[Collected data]
_ _ _ _ _ _ _
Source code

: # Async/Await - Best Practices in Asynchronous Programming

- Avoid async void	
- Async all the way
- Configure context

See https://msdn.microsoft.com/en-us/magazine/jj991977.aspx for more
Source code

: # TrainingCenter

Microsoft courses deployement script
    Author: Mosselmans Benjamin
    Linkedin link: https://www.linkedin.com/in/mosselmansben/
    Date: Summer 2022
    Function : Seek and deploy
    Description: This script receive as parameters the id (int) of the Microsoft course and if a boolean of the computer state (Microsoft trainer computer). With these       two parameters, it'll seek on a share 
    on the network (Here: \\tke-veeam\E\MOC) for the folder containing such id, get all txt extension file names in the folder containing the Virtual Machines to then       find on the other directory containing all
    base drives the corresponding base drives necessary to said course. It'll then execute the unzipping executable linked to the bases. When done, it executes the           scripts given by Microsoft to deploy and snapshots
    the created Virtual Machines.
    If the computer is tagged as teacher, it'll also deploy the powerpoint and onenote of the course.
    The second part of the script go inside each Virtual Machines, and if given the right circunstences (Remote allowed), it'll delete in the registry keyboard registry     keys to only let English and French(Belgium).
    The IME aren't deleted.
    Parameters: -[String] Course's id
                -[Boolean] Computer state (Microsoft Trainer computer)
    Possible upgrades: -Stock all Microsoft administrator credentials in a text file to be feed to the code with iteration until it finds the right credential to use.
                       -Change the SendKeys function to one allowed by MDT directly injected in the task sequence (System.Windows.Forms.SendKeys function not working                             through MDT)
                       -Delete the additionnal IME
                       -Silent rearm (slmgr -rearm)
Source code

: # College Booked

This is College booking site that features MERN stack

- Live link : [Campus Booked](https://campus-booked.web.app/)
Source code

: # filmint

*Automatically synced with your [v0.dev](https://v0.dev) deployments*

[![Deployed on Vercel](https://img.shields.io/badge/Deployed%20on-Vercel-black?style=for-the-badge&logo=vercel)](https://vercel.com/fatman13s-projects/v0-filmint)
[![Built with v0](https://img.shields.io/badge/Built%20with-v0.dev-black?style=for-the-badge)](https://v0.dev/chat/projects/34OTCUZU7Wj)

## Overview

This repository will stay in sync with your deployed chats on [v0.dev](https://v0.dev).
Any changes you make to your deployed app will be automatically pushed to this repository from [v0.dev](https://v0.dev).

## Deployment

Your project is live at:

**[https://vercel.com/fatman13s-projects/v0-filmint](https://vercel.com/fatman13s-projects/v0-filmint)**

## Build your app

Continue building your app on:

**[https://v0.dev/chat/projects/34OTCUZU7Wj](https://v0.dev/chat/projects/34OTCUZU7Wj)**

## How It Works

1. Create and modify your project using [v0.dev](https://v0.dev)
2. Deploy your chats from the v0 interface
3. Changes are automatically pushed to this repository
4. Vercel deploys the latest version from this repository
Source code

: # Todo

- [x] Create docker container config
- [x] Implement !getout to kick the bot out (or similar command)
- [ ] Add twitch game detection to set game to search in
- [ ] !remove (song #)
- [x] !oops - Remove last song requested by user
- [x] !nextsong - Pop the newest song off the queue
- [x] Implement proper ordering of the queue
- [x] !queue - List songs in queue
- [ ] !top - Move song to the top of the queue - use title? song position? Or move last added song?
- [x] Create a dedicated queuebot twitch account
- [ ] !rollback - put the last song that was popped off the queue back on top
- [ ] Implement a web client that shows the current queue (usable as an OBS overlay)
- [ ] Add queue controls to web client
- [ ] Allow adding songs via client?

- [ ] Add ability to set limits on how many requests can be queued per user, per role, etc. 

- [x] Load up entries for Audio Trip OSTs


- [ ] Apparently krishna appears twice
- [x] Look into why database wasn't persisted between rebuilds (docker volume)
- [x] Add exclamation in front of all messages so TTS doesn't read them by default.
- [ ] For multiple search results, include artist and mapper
_ _ _ _ _ _ _
(Activity) Each line in which the string "docker" is found must be copied from the data.

(Answer space)
- [x] Create docker container config
- [x] Look into why database wasn't persisted between rebuilds (docker volume)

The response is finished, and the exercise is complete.